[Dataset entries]
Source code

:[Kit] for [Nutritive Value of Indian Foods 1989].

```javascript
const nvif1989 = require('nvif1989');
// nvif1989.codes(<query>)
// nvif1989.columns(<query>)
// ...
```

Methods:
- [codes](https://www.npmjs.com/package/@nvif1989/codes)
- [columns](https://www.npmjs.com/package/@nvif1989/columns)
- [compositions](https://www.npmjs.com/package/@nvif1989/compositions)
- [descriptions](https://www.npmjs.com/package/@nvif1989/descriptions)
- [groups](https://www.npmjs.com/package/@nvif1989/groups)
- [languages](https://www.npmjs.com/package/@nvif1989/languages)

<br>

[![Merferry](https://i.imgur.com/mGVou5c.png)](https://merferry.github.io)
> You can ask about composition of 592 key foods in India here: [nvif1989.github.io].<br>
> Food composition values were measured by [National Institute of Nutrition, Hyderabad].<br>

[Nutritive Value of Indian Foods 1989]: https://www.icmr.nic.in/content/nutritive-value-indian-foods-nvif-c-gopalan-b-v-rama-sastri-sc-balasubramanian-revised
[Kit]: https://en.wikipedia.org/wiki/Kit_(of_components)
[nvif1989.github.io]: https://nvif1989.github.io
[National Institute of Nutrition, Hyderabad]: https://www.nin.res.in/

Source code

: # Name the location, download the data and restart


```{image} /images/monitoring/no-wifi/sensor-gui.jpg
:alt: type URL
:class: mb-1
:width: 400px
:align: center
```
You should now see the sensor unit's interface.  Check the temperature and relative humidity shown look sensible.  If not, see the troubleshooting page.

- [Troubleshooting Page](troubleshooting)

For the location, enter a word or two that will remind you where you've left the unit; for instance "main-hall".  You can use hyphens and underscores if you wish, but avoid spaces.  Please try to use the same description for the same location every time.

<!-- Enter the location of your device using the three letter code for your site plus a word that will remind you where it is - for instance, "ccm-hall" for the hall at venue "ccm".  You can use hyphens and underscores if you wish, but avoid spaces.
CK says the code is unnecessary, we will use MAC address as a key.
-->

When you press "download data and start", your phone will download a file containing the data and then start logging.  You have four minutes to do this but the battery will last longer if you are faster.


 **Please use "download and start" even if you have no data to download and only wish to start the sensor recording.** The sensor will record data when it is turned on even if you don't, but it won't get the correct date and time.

# [Activity]
Copy each line of the records that has "codes" in it.

# [Written answer]
// nvif1989.codes(<query>)
- [codes](https://www.npmjs.com/package/@nvif1989/codes)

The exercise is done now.